[Records from a collection]
....................

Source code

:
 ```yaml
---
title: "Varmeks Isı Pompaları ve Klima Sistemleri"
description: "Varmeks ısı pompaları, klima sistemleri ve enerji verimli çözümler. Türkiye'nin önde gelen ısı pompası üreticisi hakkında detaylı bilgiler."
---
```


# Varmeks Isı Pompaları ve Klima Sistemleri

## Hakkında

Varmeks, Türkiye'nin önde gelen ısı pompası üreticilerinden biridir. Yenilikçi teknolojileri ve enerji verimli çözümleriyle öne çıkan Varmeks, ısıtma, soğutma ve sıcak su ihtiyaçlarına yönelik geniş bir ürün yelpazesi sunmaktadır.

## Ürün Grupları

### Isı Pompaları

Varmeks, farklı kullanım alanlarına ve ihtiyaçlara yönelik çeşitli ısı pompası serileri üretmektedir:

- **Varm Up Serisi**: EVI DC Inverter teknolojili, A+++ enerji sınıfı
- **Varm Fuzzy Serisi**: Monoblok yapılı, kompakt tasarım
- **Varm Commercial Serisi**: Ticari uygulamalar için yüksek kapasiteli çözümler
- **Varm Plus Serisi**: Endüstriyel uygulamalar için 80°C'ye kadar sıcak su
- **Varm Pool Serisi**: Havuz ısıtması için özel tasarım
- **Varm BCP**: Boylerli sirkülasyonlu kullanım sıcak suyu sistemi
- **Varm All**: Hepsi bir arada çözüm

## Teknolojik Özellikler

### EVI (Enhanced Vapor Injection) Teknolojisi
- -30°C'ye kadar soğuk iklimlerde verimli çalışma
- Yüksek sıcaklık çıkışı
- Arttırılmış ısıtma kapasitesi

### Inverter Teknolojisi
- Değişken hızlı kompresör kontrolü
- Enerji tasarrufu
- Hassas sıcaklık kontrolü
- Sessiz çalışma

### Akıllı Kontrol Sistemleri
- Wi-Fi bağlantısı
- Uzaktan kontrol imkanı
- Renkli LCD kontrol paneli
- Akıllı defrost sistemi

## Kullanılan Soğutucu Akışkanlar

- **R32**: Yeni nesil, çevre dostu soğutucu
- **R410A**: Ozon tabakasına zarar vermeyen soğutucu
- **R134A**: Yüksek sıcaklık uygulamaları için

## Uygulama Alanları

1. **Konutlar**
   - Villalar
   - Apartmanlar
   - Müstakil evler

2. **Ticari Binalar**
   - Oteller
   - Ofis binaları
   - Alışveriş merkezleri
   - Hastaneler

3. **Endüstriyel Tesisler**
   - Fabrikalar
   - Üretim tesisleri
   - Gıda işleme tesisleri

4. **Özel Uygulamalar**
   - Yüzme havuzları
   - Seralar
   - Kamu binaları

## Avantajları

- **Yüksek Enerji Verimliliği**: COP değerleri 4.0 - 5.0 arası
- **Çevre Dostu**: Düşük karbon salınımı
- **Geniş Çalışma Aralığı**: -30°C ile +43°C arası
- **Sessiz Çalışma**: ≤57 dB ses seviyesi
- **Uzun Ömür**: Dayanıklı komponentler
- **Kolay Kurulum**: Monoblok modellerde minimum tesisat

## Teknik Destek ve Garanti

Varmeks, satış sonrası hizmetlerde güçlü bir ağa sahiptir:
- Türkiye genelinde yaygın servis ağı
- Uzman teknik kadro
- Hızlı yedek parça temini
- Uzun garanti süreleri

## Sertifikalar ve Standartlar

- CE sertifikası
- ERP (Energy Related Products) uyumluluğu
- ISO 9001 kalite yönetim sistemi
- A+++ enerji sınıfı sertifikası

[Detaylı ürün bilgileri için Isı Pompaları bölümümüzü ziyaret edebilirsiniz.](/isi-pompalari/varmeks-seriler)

....................

Would you please filter the lines above and copy every one that includes "tasarım"?

▶ _SOLUTION FOR THIS TASK_
- **Varm Fuzzy Serisi**: Monoblok yapılı, kompakt tasarım
- **Varm Pool Serisi**: Havuz ısıtması için özel tasarım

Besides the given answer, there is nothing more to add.